= Christine Beauchamp =

American businesswoman and fashion professional

Christine Beauchamp (born c.1970) is an American businesswoman and fashion professional.

She has served as Senior Vice President of North American Stores at Amazon since 2021 and was recognized by Fortune as a woman in business to watch in the years ahead.

== Education ==
Beauchamp graduated from Harvard Business School with an MBA and holds an undergraduate Politics degree from Princeton University.

== Career ==
Beauchamp graduated from Harvard Business School with an MBA and holds an undergraduate Politics degree from Princeton University. After starting her career in 1992, as a financial analyst at Goldman Sachs, she worked for the Boston Consulting Group, and later served as president and CEO of Victoria's Secret from 2005 to 2008. Beauchamp later joined Ann, Inc. Initially serving as a consultant, she became Brand President of the Ann Taylor division in August 2008. Beauchamp left the company in 2012 to pursue other opportunities.

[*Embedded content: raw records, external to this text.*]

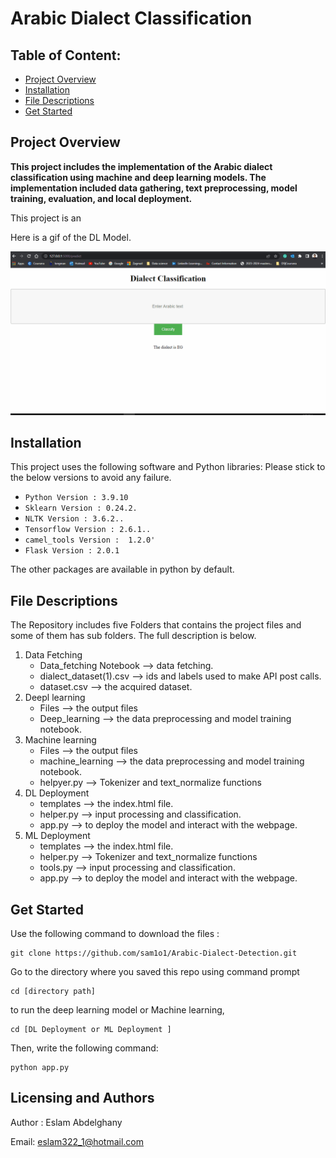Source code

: 
# **Arabic Dialect Classification** 
## Table of Content:

 - [Project Overview](#overview)
 -  [Installation](#installation)
 - [File Descriptions](#files)
 - [Get Started](#get_start)

  
<a name="overview"></a>
## Project Overview 
**This project includes the implementation of the Arabic dialect classification using machine and deep learning models. The implementation included data gathering, text preprocessing, model training, evaluation, and local deployment.**

This project is an

Here is a gif of the DL Model. 

<p align="center">
  <img src="https://github.com/sam1o1/Arabic-Dialect-Detection/blob/main/DL%20Deployment/Demo.gif?raw=true" alt="Sublime's custom image"/>
</p>

<a name="installation"></a>
## Installation

This project uses the following software and Python libraries: Please stick to the below versions to avoid any failure. 

 - `Python Version : 3.9.10`
 - `Sklearn Version : 0.24.2.`
 - `NLTK Version : 3.6.2..`
 - `Tensorflow Version : 2.6.1..`
 - `camel_tools Version :  1.2.0'`
 - `Flask Version : 2.0.1`
 
 The other packages are available in python by default.  
 

## File Descriptions <a name="files"></a>
The Repository includes five Folders that contains the project files and some of them has sub folders. The full description is below.

 1. Data Fetching
	   * Data_fetching Notebook	--> data fetching.
	   * dialect_dataset(1).csv	--> ids and labels used to make API post calls.
	   * dataset.csv	--> the acquired dataset.
2.	Deepl learning
	*  Files	--> the output files
	*  Deep_learning	--> the data preprocessing and model training notebook. 
3. Machine learning 
	*  Files	--> the output files
	* machine_learning --> the data preprocessing and model training notebook. 
	* helpyer.py	--> Tokenizer and text_normalize functions
4. DL Deployment
	* templates	--> the index.html file.
	* helper.py	--> input processing and classification.
	* app.py	--> to deploy the model and interact with the webpage. 
5. ML Deployment
	* templates	--> the index.html file.
	* helper.py	--> Tokenizer and text_normalize functions
	* tools.py 	-->  input processing and classification.
	* app.py 		--> to deploy the model and interact with the webpage. 
 ## Get Started
 <a name="get_start"></a>
Use the following command to download the files : 

    git clone https://github.com/sam1o1/Arabic-Dialect-Detection.git

 Go to the directory where you saved this repo using command prompt 
 
    cd [directory path]
    
 to run the deep learning model or Machine learning, 
 
    cd [DL Deployment or ML Deployment ] 
    

 
 Then, write the following command:
 

    python app.py
    

## Licensing and Authors

Author : Eslam Abdelghany

Email: eslam322_1@hotmail.com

In September 2015, Beauchamp became the Global Brand President for Lauren and Chaps. In 2016, it was announced that she would be leaving her position with Lauren and Chaps.

In May 2017, Beauchamp was announced as the new president of Amazon Fashion, replacing former president Catherine Lewis-Beaudoin. In December 2019, she was one of two women promoted to Amazon’s senior leadership team.

Beauchamp was formerly a member of the board of directors of Step Up Women's Network and a member of the executive committee of Angel Vine VC.